Allah’ furore leaves Sarawak village puzzled.

SELANGGAU, Malaysia (UCAN) — Christians and Muslims in Sarawak are puzzled by the controversy over the use of “Allah” for God. The word has been in use for centuries in the area and has never been an issue.

“We were using ‘Allah’ as far back as the 17th century,” says James Jang, a parishioner of St. Charles Church in Selanggau, central Sarawak.

The main language in the area is Iban, which is related to Malay, and is used during Mass. The word “Allah” features frequently.

“Even with all the fuss on the peninsula, we Muslims and Christians here still see no problem … at all,” Ata Ngaden, 67, another parishioner, told UCA News.

Last week, government minister Nazri Aziz suggested that the word “Allah” could be limited to the use of Christians only in the eastern states of Sabah and Sarawak.

The proposal was given short shrift by Christians across the country.

Segiong Radi, 56, from Selanggau, cannot see why it should not be used everywhere.

‘No opposition from local Muslims’

He said the community in the interior of the state had been using “Allah” to refer to God “for a long time.” He said there was no opposition from local Muslims at all and he wondered why there is such a fuss over the issue in western (peninsular) Malaysia.

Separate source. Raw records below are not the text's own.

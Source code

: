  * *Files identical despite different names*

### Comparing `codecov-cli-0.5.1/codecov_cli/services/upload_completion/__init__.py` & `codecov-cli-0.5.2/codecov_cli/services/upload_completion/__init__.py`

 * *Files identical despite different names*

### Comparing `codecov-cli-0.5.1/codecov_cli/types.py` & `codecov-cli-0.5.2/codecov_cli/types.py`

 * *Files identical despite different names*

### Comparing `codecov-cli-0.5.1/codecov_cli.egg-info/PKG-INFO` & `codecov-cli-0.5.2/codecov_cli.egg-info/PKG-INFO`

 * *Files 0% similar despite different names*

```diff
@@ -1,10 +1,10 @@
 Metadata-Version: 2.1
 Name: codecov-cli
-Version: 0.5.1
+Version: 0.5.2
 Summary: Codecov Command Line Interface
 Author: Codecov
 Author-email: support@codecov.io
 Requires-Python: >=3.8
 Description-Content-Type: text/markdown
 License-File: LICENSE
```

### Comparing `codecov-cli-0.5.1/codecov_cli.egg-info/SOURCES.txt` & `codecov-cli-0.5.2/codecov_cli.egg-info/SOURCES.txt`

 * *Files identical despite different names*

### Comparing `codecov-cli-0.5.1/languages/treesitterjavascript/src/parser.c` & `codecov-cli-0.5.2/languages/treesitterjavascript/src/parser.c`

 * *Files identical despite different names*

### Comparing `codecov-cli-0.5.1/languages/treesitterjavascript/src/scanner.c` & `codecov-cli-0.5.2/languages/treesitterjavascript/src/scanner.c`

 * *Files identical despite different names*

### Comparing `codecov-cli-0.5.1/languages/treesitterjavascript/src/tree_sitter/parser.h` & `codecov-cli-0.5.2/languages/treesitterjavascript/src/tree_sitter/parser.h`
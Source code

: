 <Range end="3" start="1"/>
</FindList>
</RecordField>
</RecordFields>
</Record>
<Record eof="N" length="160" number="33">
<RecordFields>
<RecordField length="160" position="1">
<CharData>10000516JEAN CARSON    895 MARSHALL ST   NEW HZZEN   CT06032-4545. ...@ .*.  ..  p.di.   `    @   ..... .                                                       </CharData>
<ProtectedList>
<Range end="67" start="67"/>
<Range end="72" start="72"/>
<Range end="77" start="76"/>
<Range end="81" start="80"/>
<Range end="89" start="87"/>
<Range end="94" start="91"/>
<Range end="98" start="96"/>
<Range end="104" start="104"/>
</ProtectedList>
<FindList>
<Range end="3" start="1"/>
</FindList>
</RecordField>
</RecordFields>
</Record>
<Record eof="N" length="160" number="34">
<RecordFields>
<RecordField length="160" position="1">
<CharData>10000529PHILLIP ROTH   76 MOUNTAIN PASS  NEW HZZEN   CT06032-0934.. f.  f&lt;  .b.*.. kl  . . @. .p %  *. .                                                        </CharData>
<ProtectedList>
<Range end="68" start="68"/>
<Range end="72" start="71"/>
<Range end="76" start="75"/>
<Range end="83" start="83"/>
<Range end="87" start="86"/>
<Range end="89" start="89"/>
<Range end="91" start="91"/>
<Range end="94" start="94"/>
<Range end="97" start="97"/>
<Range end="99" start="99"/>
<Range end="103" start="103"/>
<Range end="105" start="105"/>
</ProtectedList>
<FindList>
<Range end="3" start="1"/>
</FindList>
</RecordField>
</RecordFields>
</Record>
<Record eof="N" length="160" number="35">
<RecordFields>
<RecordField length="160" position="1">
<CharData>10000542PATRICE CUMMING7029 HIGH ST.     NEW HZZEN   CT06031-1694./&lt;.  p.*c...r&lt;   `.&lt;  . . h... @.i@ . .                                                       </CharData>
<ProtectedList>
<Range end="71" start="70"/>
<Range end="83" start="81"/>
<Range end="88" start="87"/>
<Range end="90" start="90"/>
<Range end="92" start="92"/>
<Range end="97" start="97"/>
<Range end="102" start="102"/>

Kalsum Daud, 43, a local Muslim, said she has no problem with Christians using the word “Allah.” She said there is no tension between Christians and Muslims in the town.

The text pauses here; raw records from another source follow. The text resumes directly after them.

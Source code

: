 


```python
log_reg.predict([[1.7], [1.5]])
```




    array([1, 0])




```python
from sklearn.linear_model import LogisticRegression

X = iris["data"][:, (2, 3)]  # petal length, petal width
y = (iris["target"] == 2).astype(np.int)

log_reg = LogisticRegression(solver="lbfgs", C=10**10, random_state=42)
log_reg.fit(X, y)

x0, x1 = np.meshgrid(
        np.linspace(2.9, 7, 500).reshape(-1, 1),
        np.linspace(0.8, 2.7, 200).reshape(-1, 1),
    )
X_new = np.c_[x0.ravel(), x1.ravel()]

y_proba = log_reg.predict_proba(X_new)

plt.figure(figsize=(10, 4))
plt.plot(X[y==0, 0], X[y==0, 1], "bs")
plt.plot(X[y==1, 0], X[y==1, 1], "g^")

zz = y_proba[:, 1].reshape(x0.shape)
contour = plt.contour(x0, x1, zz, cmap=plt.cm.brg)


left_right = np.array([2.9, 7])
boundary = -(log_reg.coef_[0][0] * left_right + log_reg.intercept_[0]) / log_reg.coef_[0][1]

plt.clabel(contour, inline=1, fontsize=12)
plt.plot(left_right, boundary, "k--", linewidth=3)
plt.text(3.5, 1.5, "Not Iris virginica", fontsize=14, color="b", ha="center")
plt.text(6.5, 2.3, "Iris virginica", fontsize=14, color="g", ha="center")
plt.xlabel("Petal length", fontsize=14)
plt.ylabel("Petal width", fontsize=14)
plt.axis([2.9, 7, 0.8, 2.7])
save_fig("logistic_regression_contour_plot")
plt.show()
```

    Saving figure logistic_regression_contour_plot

Even though there is a Christian majority, she was able to open a coffee shop for Muslims serving only halal food next to a Christian-owned cafe.

Robert Nanta Kasi, St. Charles parish council chairperson, said “Allah” was used in catechism books and Bibles, which are all in Malay, and no local Muslim had ever complained.

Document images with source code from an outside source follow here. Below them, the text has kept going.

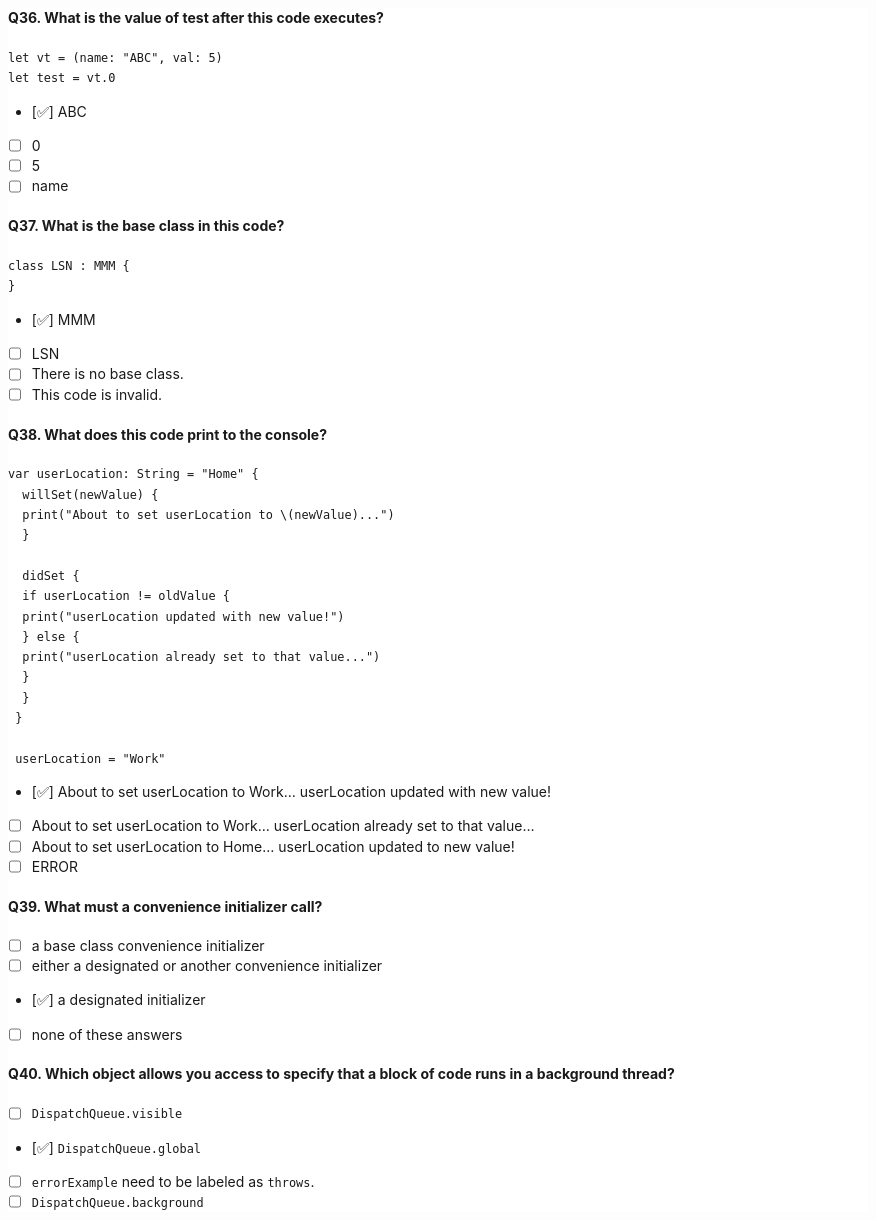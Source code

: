 #### Q36. What is the value of test after this code executes?
```
let vt = (name: "ABC", val: 5)
let test = vt.0
```
 - [✅] ABC
 - [ ] 0
 - [ ] 5
 - [ ] name

#### Q37. What is the base class in this code?
```
class LSN : MMM {
}
```
 - [✅] MMM
 - [ ] LSN
 - [ ] There is no base class.
 - [ ] This code is invalid.

#### Q38. What does this code print to the console?
```
var userLocation: String = "Home" {
  willSet(newValue) {
  print("About to set userLocation to \(newValue)...")
  }

  didSet {
  if userLocation != oldValue {
  print("userLocation updated with new value!")
  } else {
  print("userLocation already set to that value...")
  }
  }
 }

 userLocation = "Work"
```
 - [✅] About to set userLocation to Work… userLocation updated with new value!
 - [ ] About to set userLocation to Work… userLocation already set to that value…
 - [ ] About to set userLocation to Home… userLocation updated to new value!
 - [ ] ERROR

#### Q39. What must a convenience initializer call?
 - [ ] a base class convenience initializer
 - [ ] either a designated or another convenience initializer
 - [✅] a designated initializer
 - [ ] none of these answers

#### Q40. Which object allows you access to specify that a block of code runs in a background thread?
 - [ ] `DispatchQueue.visible`
 - [✅] `DispatchQueue.global`
 - [ ] `errorExample` need to be labeled as `throws`.
 - [ ] `DispatchQueue.background`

The controversy was ignited by a court ruling allowing the national Catholic weekly “Herald” to use the word. The government reasons that Muslims could be confused by the use of the word by Christians.

Nanta says the position is ironic, given the government is encouraging wider use of the national language.

Ulin Naga, a Methodist laborer, also questions the government’s reasons for the ban, asking how one strong enough in his or her own faith could be confused.

Kalsum agrees.

“If a Muslim is confused, it is either he is not confident of his faith at all or he is an extremist. But over here in Selanggau, no Muslim is like that. To us Muslims, the issue of Christians using Allah is ‘nadai namanama’ (‘no problem’),” she says.